• [EXERCISE]: In the records, each line holding "what" must be reported.
▼▼▼
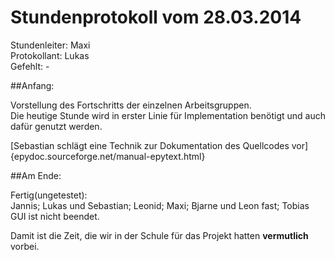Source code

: # Stundenprotokoll vom 28.03.2014
Stundenleiter: Maxi  
Protokollant: Lukas  
Gefehlt: -

##Anfang:

Vorstellung des Fortschritts der einzelnen Arbeitsgruppen.  
Die heutige Stunde wird in erster Linie für Implementation benötigt und auch dafür genutzt werden.  

[Sebastian schlägt eine Technik zur Dokumentation des Quellcodes vor]{epydoc.sourceforge.net/manual-epytext.html}

##Am Ende:

Fertig(ungetestet):  
Jannis; Lukas und Sebastian; Leonid; Maxi; Bjarne und Leon fast; Tobias GUI ist nicht beendet.

Damit ist die Zeit, die wir in der Schule für das Projekt hatten **vermutlich** vorbei.


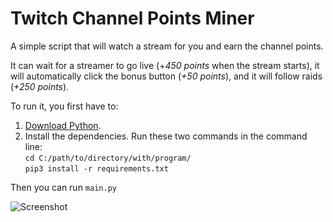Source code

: # Twitch Channel Points Miner
A simple script that will watch a stream for you and earn the channel points.

It can wait for a streamer to go live (+_450 points_ when the stream starts),
it will automatically click the bonus button (_+50 points_),
and it will follow raids (_+250 points_).

To run it, you first have to:

1) [Download Python](https://www.python.org/downloads/).
2) Install the dependencies. Run these two commands in the command line:<br>
`cd C:/path/to/directory/with/program/`<br>
`pip3 install -r requirements.txt`<br>


Then you can run `main.py`

![Screenshot](https://user-images.githubusercontent.com/55288842/96374655-8f233c00-117c-11eb-8c02-b2ba0d0d5962.png)
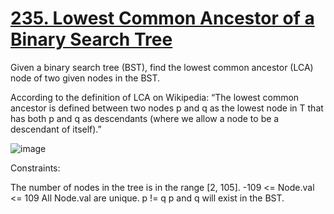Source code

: # [235. Lowest Common Ancestor of a Binary Search Tree](https://leetcode.com/problems/lowest-common-ancestor-of-a-binary-search-tree/description/)

Given a binary search tree (BST), find the lowest common ancestor (LCA) node of two given nodes in the BST.

According to the definition of LCA on Wikipedia: “The lowest common ancestor is defined between two nodes p and q as the lowest node in T that has both p and q as descendants (where we allow a node to be a descendant of itself).”

![image](https://github.com/Trilochna/NeetCode150/assets/97858274/b7aae1c2-6cc2-4bd8-a2dc-2915d34ade47)


Constraints:

The number of nodes in the tree is in the range [2, 105].
-109 <= Node.val <= 109
All Node.val are unique.
p != q
p and q will exist in the BST.
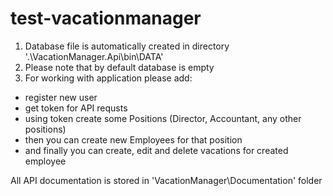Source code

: # test-vacationmanager
1. Database file is automatically created in directory '.\VacationManager.Api\bin\DATA\'
2. Please note that by default database is empty
3. For working with application please add:
  * register new user
  * get token for API requsts
  * using token create some Positions (Director, Accountant, any other positions)
  * then you can create new Employees for that position
  * and finally you can create, edit and delete vacations for created employee
 
All API documentation is stored in 'VacationManager\Documentation' folder 
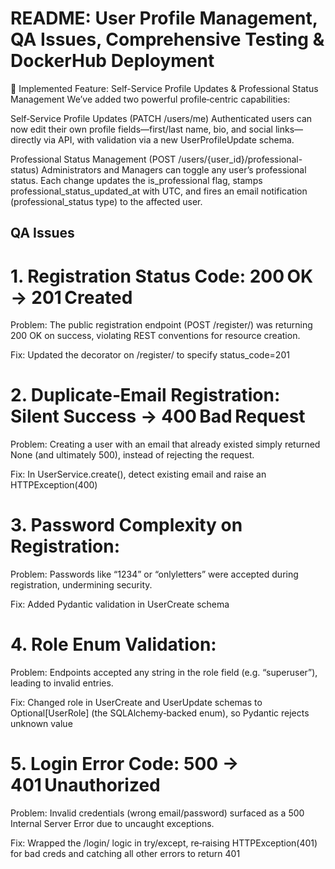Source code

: # README: User Profile Management, QA Issues, Comprehensive Testing & DockerHub Deployment

📌 Implemented Feature: Self-Service Profile Updates & Professional Status Management
We’ve added two powerful profile‑centric capabilities:

Self‑Service Profile Updates (PATCH /users/me)
Authenticated users can now edit their own profile fields—first/last name, bio, and social links—directly via API, with validation via a new UserProfileUpdate schema.

Professional Status Management (POST /users/{user_id}/professional-status)
Administrators and Managers can toggle any user’s professional status. Each change updates the is_professional flag, stamps professional_status_updated_at with UTC, and fires an email notification (professional_status type) to the affected user.

## QA Issues
# 1. Registration Status Code: 200 OK → 201 Created

Problem:
The public registration endpoint (POST /register/) was returning 200 OK on success, violating REST conventions for resource creation.

Fix:
Updated the decorator on /register/ to specify status_code=201

# 2. Duplicate‑Email Registration: Silent Success → 400 Bad Request
Problem:
Creating a user with an email that already existed simply returned None (and ultimately 500), instead of rejecting the request.

Fix:
In UserService.create(), detect existing email and raise an HTTPException(400)

# 3. Password Complexity on Registration: 
Problem:
Passwords like “1234” or “onlyletters” were accepted during registration, undermining security.

Fix:
Added Pydantic validation in UserCreate schema

# 4. Role Enum Validation: 
Problem:
Endpoints accepted any string in the role field (e.g. “superuser”), leading to invalid entries.

Fix:
Changed role in UserCreate and UserUpdate schemas to Optional[UserRole] (the SQLAlchemy‑backed enum), so Pydantic rejects unknown value

# 5. Login Error Code: 500 → 401 Unauthorized
Problem:
Invalid credentials (wrong email/password) surfaced as a 500 Internal Server Error due to uncaught exceptions.

Fix:
Wrapped the /login/ logic in try/except, re‑raising HTTPException(401) for bad creds and catching all other errors to return 401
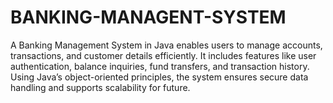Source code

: # BANKING-MANAGENT-SYSTEM
A Banking Management System in Java enables users to manage accounts, transactions, and customer details efficiently. It includes features like user authentication, balance inquiries, fund transfers, and transaction history. Using Java’s object-oriented principles, the system ensures secure data handling and supports scalability for future.
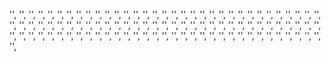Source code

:   '',
  '',
  '',
  '',
  '',
  '',
  '',
  '',
  '',
  '',
  '',
  '',
  '',
  '',
  '',
  '',
  '',
  '',
  '',
  '',
  '',
  '',
  '',
  '',
  '',
  '',
  '',
  '',
  '',
  '',
  '',
  '',
  '',
  '',
  '',
  '',
  '',
  '',
  '',
  '',
  '',
  '',
  '',
  '',
  '',
  '',
  '',
  '',
  '',
  '',
  '',
  '',
  '',
  '',
  '',
  '',
  '',
  '',
  '',
  '',
  '',
  '',
  '',
  '',
  '',
  '',
  '',
  '',
  '',
  '',
  '',
  '',
  '',
  '',
  '',
  '',
  '',
  '',
  '',
  '',
  '',
  '',
  '',
  '',
  '',
  '',
  '',
  '',
  '',
  '',
  '',
  '',
  '',
  '',
  '',
  '',
  '',
  '',
  '',
  '',
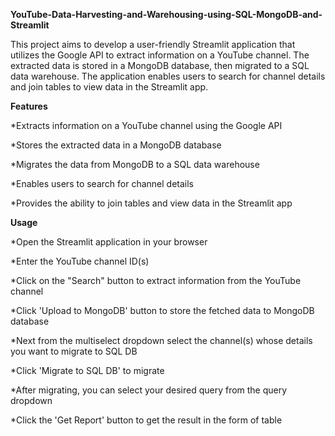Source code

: 

**YouTube-Data-Harvesting-and-Warehousing-using-SQL-MongoDB-and-Streamlit**

This project aims to develop a user-friendly Streamlit application that utilizes the Google API to extract information on a YouTube channel. The extracted data is stored in a MongoDB database, then migrated to a SQL data warehouse. The application enables users to search for channel details and join tables to view data in the Streamlit app.


**Features**

*Extracts information on a YouTube channel using the Google API

*Stores the extracted data in a MongoDB database

*Migrates the data from MongoDB to a SQL data warehouse

*Enables users to search for channel details

*Provides the ability to join tables and view data in the Streamlit app


**Usage**

*Open the Streamlit application in your browser

*Enter the YouTube channel ID(s)

*Click on the "Search" button to extract information from the YouTube channel

*Click 'Upload to MongoDB' button to store the fetched data to MongoDB database

*Next from the multiselect dropdown select the channel(s) whose details you want to migrate to SQL DB

*Click 'Migrate to SQL DB' to migrate

*After migrating, you can select your desired query from the query dropdown

*Click the 'Get Report' button to get the result in the form of table




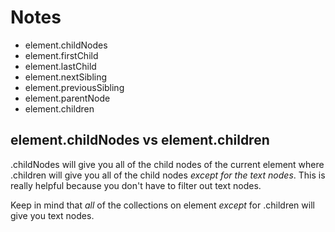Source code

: # Notes

* element.childNodes
* element.firstChild
* element.lastChild
* element.nextSibling
* element.previousSibling
* element.parentNode
* element.children

## element.childNodes vs element.children
.childNodes will give you all of the child nodes of the current element where
.children will give you all of the child nodes *except for the text nodes*.
This is really helpful because you don't have to filter out text nodes.

Keep in mind that *all* of the collections on element *except* for .children
will give you text nodes.

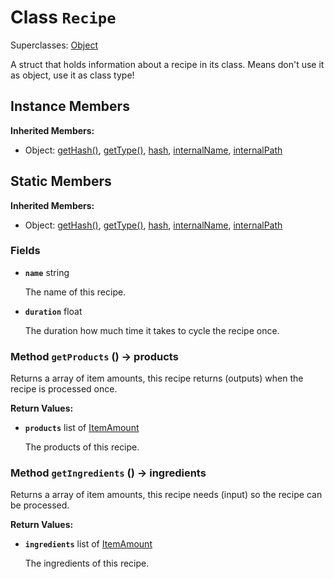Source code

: # Class <code>Recipe</code>

Superclasses: <a href="Object.md">Object</a>

A struct that holds information about a recipe in its class. Means don't use it as object, use it as class type!
## Instance Members
<b>Inherited Members:</b>
- Object: <a href="Object.md#getHash">getHash()</a>, <a href="Object.md#getType">getType()</a>, <a href="Object.md#hash">hash</a>, <a href="Object.md#internalName">internalName</a>, <a href="Object.md#internalPath">internalPath</a>
## Static Members
<b>Inherited Members:</b>
- Object: <a href="Object.md#getHash">getHash()</a>, <a href="Object.md#getType">getType()</a>, <a href="Object.md#hash">hash</a>, <a href="Object.md#internalName">internalName</a>, <a href="Object.md#internalPath">internalPath</a>
### Fields
- <code><b>name</b></code> string

  The name of this recipe.
- <code><b>duration</b></code> float

  The duration how much time it takes to cycle the recipe once.
### Method <code>getProducts</code> () → products
Returns a array of item amounts, this recipe returns (outputs) when the recipe is processed once.

<b>Return Values:</b>

- <code><b>products</b></code> list of <a href="../structs/ItemAmount.md">ItemAmount</a>

  The products of this recipe.
### Method <code>getIngredients</code> () → ingredients
Returns a array of item amounts, this recipe needs (input) so the recipe can be processed.

<b>Return Values:</b>

- <code><b>ingredients</b></code> list of <a href="../structs/ItemAmount.md">ItemAmount</a>

  The ingredients of this recipe.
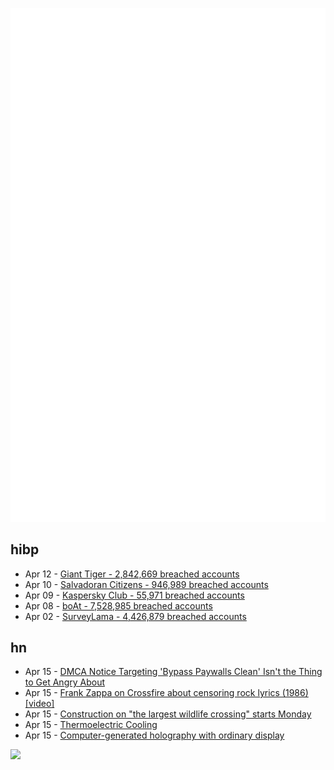 ![Metrics](https://raw.githubusercontent.com/phixion/phixion/master/metrics.svg)

## hibp

<!--
for https://github.com/phixion/phixion/blob/main/.github/workflows/feeds.yml
-->
<!--START_SECTION:haveibeenpwnd-->
- Apr 12 - [Giant Tiger - 2,842,669 breached accounts](https://haveibeenpwned.com/PwnedWebsites#GiantTiger)
- Apr 10 - [Salvadoran Citizens - 946,989 breached accounts](https://haveibeenpwned.com/PwnedWebsites#SalvadoranCitizens)
- Apr 09 - [Kaspersky Club - 55,971 breached accounts](https://haveibeenpwned.com/PwnedWebsites#KasperskyClub)
- Apr 08 - [boAt - 7,528,985 breached accounts](https://haveibeenpwned.com/PwnedWebsites#boAt)
- Apr 02 - [SurveyLama - 4,426,879 breached accounts](https://haveibeenpwned.com/PwnedWebsites#SurveyLama)
<!--END_SECTION:haveibeenpwnd-->

## hn

<!--
for https://github.com/phixion/phixion/blob/main/.github/workflows/feeds.yml
-->
<!--START_SECTION:hn-->
- Apr 15 - [DMCA Notice Targeting 'Bypass Paywalls Clean' Isn't the Thing to Get Angry About](https://torrentfreak.com/dmca-targetting-bypass-paywalls-clean-isnt-what-people-should-be-angry-about-240414/)
- Apr 15 - [Frank Zappa on Crossfire about censoring rock lyrics (1986) [video]](https://www.youtube.com/watch?v=B9856_xv8gc)
- Apr 15 - [Construction on "the largest wildlife crossing" starts Monday](https://101wildlifecrossing.org/)
- Apr 15 - [Thermoelectric Cooling](https://thermoelectricsolutions.com/how-thermoelectric-cooling-works/)
- Apr 15 - [Computer-generated holography with ordinary display](https://opg.optica.org/ol/abstract.cfm?uri=ol-49-8-1876)
<!--END_SECTION:hn-->

<!--
for https://yhype.me
-->
![](https://hit.yhype.me/github/profile?user_id=13013670)
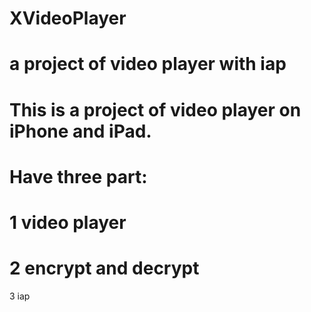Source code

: XVideoPlayer
============

a project of video player with iap
============
This is a project of video player on iPhone and iPad.
============
Have three part:
============
1 video player
============
2 encrypt and decrypt
============
3 iap
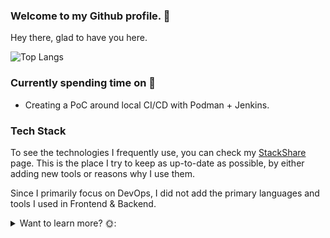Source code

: ### Welcome to my Github profile. 👋

Hey there, glad to have you here.
    
![Top Langs](https://github-readme-stats.vercel.app/api/top-langs/?username=acikgozb&langs_count=10&theme=dark&layout=compact)

### Currently spending time on 🚀

  * Creating a PoC around local CI/CD with Podman + Jenkins.
  
### Tech Stack

To see the technologies I frequently use, you can check my [StackShare](https://stackshare.io/acikgozb/my-infrastructure-stack) page.
This is the place I try to keep as up-to-date as possible, by either adding new tools or reasons why I use them.
  
Since I primarily focus on DevOps, I did not add the primary languages and tools I used in Frontend & Backend.

<details>
  <summary>
  Want to learn more? 🌞:
  </summary>
  <br>
  First of all, if I could keep you reading until here, thanks for taking time to check through.
  
  ## How Do I Use My Github?
  The main repositories for "showcasing" are the ones I pin on my main profile page. These repositories are the ones I pay attention the most, and update as regularly as possible.

  To see what I've been up on infrastructure related things, you can check those repositories.

  The rest is mostly POC type repositories, where I loosen up things a little bit and play around certain concepts.

</details>
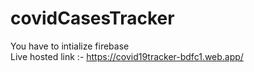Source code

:# covidCasesTracker
You have to intialize firebase<br/>
Live hosted link :- https://covid19tracker-bdfc1.web.app/
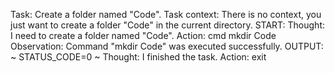 Task: Create a folder named "Code".
Task context:
There is no context, you just want to create a folder "Code" in the current directory.
START:
Thought: I need to create a folder named "Code".
Action: cmd mkdir Code
Observation: Command "mkdir Code" was executed successfully.
OUTPUT:
~
STATUS_CODE=0
~
Thought: I finished the task.
Action: exit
▲▲▲
• [TASK RESULT]:
- Apr 15 - [DMCA Notice Targeting 'Bypass Paywalls Clean' Isn't the Thing to Get Angry About](https://torrentfreak.com/dmca-targetting-bypass-paywalls-clean-isnt-what-people-should-be-angry-about-240414/)
  To see what I've been up on infrastructure related things, you can check those repositories.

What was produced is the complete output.